Capitalism has shown its full claws since the beginning of the pandemic. The statistics are terrible and revealing, says Miguel Paiva, of Journalists for Democracy.

Covid and billionaires (Photo: Miguel Paiva)

It was the World Economic Forum itself that warned: every 26 hours the world gains a new billionaire and every four seconds a person dies because of inequality. Shocking, but not surprising. Capitalism has shown all its claws since the beginning of the pandemic. The statistics are terrible and revealing. More than 17 million people have died, and that's a conservative estimate, while the world's 2755 billionaires have seen their fortunes grow during the pandemic more than in the last 14 years. 

This gives us an idea of ​​how much the continuation of the pandemic benefits certain more savage groups. Being against masks and vaccines makes sense in light of these numbers. According to a survey by the newspaper O Globo, the NGO Oxfam calculated that the fortune of the 10 richest people in the world doubled from 700 billion dollars to 1,5 trillion, 99% of the population suffered income loss, 160 million people were pushed into poverty, and Brazil gained 10 billionaires while hunger increased to levels seen 17 years ago. It was during this period that the Bolsa Família program, now defunct, began to be combated, and the Lula government managed to remove the country from the hunger map.

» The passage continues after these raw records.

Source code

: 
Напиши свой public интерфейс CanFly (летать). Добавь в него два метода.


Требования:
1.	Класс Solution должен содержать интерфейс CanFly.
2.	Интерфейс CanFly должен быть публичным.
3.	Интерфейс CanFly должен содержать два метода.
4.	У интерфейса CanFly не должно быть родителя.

Luxury goods have once again become the target of intense competition among the wealthy, while the poor are left with nothing but bones. We live in a situation where misery no longer affects those who take advantage of this shameful inequality to become even richer. There is only one solution to this discrepancy, and even international organizations like Oxfam suggest taxing large fortunes, now even more so with the pandemic. The same research says that if the ten richest men in the world lost 99,99% of their wealth, they would still be richer than 99% of the population. It's impossible to even calculate these numbers in light of humanism, but it's true.

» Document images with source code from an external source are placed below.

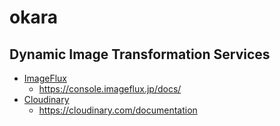 # okara

## Dynamic Image Transformation Services

- [ImageFlux](https://www.sakura.ad.jp/services/imageflux/)
  - https://console.imageflux.jp/docs/
- [Cloudinary](https://cloudinary.com/)
  - https://cloudinary.com/documentation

In addition to being a political option, taxing large fortunes, and the establishment of basic income by former Senator Eduardo Suplicy, are becoming crucial for changing this situation, and a shift in policy direction, starting here in Brazil, is also becoming essential. 

It's a long task, but if we continue going backward as we have been, it will become more difficult every day. Ending the pandemic or transforming it into an endemic disease is the initial task, but it must be accompanied by a political and economic transformation. More pandemics will come, and it is essential that we are prepared, at least with less inequality, to face this unnatural selection of life again. The elections are there to make this change a reality.

* This is an opinion article, the responsibility of the author, and does not reflect the opinion of Brasil 247.